Aim of the task: Return the entries below in their exact form, leaving the pictures out.

Rendered images with source text
* * * * *

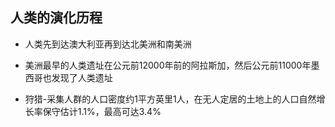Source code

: ## 人类的演化历程

- 人类先到达澳大利亚再到达北美洲和南美洲

- 美洲最早的人类遗址在公元前12000年前的阿拉斯加，然后公元前11000年墨西哥也发现了人类遗址
- 狩猎-采集人群的人口密度约1平方英里1人，在无人定居的土地上的人口自然增长率保守估计1.1%，最高可达3.4%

* * * * *

Output:
Source code

: ## 人类的演化历程

- 人类先到达澳大利亚再到达北美洲和南美洲

- 美洲最早的人类遗址在公元前12000年前的阿拉斯加，然后公元前11000年墨西哥也发现了人类遗址
- 狩猎-采集人群的人口密度约1平方英里1人，在无人定居的土地上的人口自然增长率保守估计1.1%，最高可达3.4%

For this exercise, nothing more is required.